Interest-only investment loans were an almost universal recommendation a decade ago. At 3–4% interest rates, the cash flow benefit was clear: pay only interest, maximise your borrowing power, use the difference to fund the next deposit. The maths worked cleanly.

At 6–7%, the same maths produces a different answer — not always worse, but different. Whether IO still makes sense for you in 2026 depends on your specific situation: your marginal tax rate, your portfolio stage, your cash flow position, and what you plan to do with the money you're not putting toward principal.

Here's an honest breakdown of where IO loans still win, where they've lost their edge, and what to consider when your IO period expires.

What Interest-Only Actually Means (And What It Doesn't)

An interest-only loan requires you to pay only the interest on the borrowed amount for a set period — typically 1–5 years, sometimes up to 10. At the end of the IO period, the loan reverts to principal and interest, and your repayments increase to pay down the original loan balance over the remaining term.

What IO does not do: it doesn't reduce your debt. At the end of a 5-year IO period on a $500,000 loan, you still owe $500,000. The loan isn't self-liquidating. The bet you're making is that the asset is growing faster than the principal you're not repaying — and that the cash flow benefit in the meantime was deployed productively.

This is the core issue with IO at higher rates: as rates rise, the interest cost increases, the cash flow benefit narrows, but the underlying risk — that you're not building equity through repayments — remains unchanged.

The Cash Flow Argument: Still Valid, But Smaller

The primary case for IO on investment property is cash flow preservation. By not paying principal, your monthly outgoing is lower — and that difference can be deployed elsewhere: into an offset account on your home loan, into a deposit for the next property, or simply to maintain serviceability headroom for future borrowing.

At current rates, the cash flow difference between IO and P&I on a $600,000 investment loan over a 30-year term is approximately $1,100–$1,400 per month. That's still meaningful. At 3% rates, the difference was around $700/month — so in dollar terms, the benefit has actually increased even as the optics of IO have become less attractive.

The question is what you do with that $1,100. If it's sitting in a non-deductible home loan offset account reducing your interest on a $400,000 owner-occupied mortgage, the after-tax benefit is substantial. If it's being spent, the benefit disappears.

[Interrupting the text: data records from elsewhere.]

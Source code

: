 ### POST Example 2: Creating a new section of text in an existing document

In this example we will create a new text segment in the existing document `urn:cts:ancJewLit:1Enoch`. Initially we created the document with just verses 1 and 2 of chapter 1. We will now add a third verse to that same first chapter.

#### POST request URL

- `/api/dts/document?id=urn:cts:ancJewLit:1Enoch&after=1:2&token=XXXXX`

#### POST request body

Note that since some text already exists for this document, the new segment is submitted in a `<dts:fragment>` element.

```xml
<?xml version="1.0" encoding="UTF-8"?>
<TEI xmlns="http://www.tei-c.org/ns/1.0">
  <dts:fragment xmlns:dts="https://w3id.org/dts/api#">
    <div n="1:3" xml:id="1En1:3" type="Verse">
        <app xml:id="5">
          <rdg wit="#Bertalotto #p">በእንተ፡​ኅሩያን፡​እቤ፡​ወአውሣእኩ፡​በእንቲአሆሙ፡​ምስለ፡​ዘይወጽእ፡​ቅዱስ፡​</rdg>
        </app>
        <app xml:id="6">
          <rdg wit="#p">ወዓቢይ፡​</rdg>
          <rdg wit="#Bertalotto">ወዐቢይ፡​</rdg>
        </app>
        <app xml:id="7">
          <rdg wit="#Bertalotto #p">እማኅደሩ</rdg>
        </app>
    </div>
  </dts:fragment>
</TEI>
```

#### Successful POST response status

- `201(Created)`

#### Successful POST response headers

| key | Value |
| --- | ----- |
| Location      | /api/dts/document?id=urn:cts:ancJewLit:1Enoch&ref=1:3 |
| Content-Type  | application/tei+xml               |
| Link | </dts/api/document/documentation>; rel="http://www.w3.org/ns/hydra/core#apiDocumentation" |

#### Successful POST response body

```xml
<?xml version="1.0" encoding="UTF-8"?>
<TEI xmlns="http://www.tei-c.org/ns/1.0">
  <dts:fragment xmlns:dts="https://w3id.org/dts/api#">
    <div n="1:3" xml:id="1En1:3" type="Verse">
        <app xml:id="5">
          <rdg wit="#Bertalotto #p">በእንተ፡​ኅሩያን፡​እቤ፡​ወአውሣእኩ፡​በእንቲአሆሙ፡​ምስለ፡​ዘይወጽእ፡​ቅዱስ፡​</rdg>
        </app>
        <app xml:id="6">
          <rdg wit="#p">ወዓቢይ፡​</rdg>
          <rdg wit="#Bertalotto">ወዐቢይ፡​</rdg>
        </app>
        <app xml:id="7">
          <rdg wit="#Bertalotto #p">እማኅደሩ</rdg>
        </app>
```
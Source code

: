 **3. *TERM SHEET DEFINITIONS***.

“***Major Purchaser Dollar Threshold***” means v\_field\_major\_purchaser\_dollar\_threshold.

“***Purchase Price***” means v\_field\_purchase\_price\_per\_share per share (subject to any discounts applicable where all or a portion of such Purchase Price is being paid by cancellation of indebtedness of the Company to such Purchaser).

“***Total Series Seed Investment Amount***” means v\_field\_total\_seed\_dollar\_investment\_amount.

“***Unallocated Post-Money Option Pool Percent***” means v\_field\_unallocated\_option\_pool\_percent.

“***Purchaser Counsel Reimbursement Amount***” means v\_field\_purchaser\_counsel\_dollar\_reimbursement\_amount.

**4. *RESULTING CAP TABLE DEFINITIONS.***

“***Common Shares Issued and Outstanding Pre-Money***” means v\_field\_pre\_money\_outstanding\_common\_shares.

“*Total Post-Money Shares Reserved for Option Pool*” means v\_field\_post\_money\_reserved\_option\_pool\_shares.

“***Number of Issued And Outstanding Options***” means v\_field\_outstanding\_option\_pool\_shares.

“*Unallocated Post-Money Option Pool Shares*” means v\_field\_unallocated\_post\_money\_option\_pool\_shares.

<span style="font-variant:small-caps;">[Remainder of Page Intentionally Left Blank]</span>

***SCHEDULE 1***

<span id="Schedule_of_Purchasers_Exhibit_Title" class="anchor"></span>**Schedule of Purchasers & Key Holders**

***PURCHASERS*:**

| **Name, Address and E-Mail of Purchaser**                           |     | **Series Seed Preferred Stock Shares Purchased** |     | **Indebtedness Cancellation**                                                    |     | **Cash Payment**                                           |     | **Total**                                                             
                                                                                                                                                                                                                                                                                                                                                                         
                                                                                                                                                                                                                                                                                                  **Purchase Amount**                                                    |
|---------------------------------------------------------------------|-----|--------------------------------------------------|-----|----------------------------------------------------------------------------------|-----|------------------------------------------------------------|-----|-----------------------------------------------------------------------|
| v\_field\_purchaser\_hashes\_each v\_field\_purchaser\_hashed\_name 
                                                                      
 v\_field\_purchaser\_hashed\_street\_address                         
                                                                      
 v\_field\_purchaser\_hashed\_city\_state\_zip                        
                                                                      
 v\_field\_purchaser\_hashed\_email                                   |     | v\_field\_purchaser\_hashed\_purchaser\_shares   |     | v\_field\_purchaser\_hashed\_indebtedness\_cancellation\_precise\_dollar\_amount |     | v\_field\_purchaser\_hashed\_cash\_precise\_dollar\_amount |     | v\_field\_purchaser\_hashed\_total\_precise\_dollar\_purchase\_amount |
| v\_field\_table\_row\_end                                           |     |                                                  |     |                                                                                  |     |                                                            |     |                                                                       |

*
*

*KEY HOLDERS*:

The Tax Deductibility Argument: Still Holds

Interest on investment property loans is tax-deductible. This remains true whether the loan is IO or P&I — but the IO loan maximises the deductible interest relative to repayments. On an IO loan, every dollar you pay is deductible. On a P&I loan, the principal component is not.

For investors on the top marginal rate (47%), a $3,500/month IO repayment on a $600,000 loan at 7% generates approximately $1,645/month in tax offset. The after-tax cost of the loan is approximately $1,855/month. Without IO, the P&I equivalent repayment would be $4,600/month, with a smaller deductible component and a higher net cost in the early years.

The higher your marginal rate, the more valuable the deductibility argument for IO becomes. For investors in the 30–32.5% bracket, the advantage narrows considerably.

For context on how this interacts with negative gearing strategy: see what's changing for negative gearing in 2027 — the deductibility landscape is shifting and it's worth understanding before locking in a loan structure.

Where IO Has Lost Its Edge: The Revert Risk

The biggest practical problem with IO loans in the current rate environment isn't the IO period itself — it's what happens when it ends.

When an IO loan reverts to P&I after 5 years, the remaining balance is amortised over the remaining loan term. On a 30-year loan with a 5-year IO period, the P&I repayments are calculated over 25 remaining years — not 30. On a $600,000 loan at 7%, the IO repayment is approximately $3,500/month. The P&I revert repayment is approximately $4,900/month — a 40% increase, almost immediately.

For investors who took IO loans in 2019–2021 when rates were at historic lows, this revert shock is arriving now, at rates 3–4 percentage points higher than when they signed. Many investors are facing a situation where the property's rental income no longer covers the new P&I repayment, and the cash flow shortfall has expanded significantly.

This is the risk that the IO strategy carried silently: you were not building equity through repayments, and now you're facing a much higher repayment at a much higher rate. The asset may have grown — but the loan balance hasn't shrunk.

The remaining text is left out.